Satoshi Takahashi(University of Tokyo Health Sciences), Tohru Iseki(University of Tokyo Health Sciences), Jun Ooi(University of Tokyo Health Sciences), Akira Tomonari(University of Tokyo Health Sciences), Kashiya Takasugi(University of Tokyo Health Sciences), Yoko Shimohakamada(University of Tokyo Health Sciences), Toshiki Yamada(University of Tokyo Health Sciences), Kaoru Uchimaru(University of Tokyo Health Sciences), Arinobu Tojo(University of Tokyo Health Sciences), Naoki Shirafuji(University of Tokyo Health Sciences), H Kodo(University of Tokyo Health Sciences), Kenzaburo Tani(University of Tokyo Health Sciences), Tsuneo Takahashi(University of Tokyo Health Sciences), Takuhiro Yamaguchi(University of Tokyo Health Sciences), Shigetaka Asano(University of Tokyo Health Sciences)
Blood
July 28, 2004
Cited by 326

Abstract

Unrelated cord blood transplantation (CBT) has now become more common, but as yet there have been only a few reports on its outcome compared with bone marrow transplantation (BMT), especially for adults.

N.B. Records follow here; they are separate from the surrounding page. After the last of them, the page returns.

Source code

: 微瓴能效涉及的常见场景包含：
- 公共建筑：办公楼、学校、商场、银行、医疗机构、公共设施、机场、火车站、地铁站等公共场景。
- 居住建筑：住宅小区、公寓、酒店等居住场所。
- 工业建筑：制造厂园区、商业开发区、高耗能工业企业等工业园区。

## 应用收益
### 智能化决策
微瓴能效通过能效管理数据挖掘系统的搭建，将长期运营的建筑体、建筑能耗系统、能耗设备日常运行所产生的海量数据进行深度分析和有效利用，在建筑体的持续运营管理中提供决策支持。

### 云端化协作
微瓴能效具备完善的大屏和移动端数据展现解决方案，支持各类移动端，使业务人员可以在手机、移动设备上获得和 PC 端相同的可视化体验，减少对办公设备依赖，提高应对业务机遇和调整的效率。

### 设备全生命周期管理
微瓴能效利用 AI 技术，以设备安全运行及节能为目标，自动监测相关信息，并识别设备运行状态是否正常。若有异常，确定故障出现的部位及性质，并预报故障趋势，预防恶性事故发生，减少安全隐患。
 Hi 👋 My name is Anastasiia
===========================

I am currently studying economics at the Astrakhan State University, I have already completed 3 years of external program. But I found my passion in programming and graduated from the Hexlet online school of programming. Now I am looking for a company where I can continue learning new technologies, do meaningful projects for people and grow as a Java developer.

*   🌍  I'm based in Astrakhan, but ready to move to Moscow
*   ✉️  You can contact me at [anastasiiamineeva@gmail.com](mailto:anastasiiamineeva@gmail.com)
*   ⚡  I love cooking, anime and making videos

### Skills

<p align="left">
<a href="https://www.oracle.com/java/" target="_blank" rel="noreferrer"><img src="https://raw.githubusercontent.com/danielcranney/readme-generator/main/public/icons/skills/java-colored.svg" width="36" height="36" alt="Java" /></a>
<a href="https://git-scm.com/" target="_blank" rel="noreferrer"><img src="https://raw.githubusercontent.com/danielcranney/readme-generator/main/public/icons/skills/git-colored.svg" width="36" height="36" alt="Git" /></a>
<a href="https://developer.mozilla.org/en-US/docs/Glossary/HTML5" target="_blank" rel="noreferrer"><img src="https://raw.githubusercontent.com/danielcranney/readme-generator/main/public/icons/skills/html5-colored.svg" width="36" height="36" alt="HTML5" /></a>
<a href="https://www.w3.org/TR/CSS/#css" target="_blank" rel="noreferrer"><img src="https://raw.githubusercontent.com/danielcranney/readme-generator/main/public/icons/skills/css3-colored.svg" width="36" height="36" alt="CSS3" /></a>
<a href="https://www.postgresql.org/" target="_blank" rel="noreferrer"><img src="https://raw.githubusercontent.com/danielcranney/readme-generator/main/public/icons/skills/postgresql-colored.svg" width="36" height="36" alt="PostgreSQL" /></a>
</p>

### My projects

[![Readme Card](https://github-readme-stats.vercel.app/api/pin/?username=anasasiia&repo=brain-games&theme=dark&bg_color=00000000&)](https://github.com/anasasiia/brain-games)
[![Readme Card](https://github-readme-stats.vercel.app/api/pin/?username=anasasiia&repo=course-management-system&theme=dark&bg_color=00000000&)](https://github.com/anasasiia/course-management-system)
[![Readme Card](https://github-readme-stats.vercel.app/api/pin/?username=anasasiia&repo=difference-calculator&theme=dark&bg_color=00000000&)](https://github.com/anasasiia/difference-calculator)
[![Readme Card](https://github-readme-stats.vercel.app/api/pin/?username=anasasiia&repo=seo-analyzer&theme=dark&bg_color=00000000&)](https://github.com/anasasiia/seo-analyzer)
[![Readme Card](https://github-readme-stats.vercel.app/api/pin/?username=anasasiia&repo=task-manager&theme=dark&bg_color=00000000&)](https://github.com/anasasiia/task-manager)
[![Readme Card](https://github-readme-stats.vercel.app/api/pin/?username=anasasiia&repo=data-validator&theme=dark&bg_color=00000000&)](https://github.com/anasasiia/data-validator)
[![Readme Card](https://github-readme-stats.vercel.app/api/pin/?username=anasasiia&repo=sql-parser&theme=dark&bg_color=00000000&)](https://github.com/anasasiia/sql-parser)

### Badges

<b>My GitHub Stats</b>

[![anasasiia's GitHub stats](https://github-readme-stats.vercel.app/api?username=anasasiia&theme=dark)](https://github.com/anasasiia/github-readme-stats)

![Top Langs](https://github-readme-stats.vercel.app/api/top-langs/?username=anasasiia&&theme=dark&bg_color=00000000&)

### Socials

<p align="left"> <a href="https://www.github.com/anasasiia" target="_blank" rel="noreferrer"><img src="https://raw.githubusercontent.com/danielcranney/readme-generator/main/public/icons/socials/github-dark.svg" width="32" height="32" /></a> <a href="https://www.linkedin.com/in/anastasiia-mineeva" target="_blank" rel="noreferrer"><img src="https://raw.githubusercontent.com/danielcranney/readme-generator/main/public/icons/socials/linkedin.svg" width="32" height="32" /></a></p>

We studied the clinical outcomes of 113 adult patients with hematologic malignancies who received unrelated BM transplants (n = 45) or unrelated CB transplants (n = 68). We analyzed the hematopoietic recovery, rates of graft-versus-host disease (GVHD), risks of transplantation-related mortality (TRM) and relapse, and disease-free survival (DFS) using Cox proportional hazards models. The time from donor search to transplantation was significantly shorter among CB transplant recipients (median, 2 months) than BM transplant recipients (median, 11 months; P < .01). Multivariate analysis demonstrated slow neutrophil (P < .01) and platelet (P < .01) recoveries in CBT patients compared with BMT patients. Despite rapid tapering of immunosuppressants after transplantation and infrequent use of steroids to treat severe acute GVHD, there were no GVHD-related deaths among CB transplant recipients compared with 10 deaths of 24 among BM transplant recipients. Unrelated CBT showed better TRM and DFS results compared with BMT (P = .02 and P < .01, respectively), despite the higher human leukocyte antigen mismatching rate and lower number of infused cells. These data strongly suggest that CBT could be safely and effectively used for adult patients with hematologic malignancies.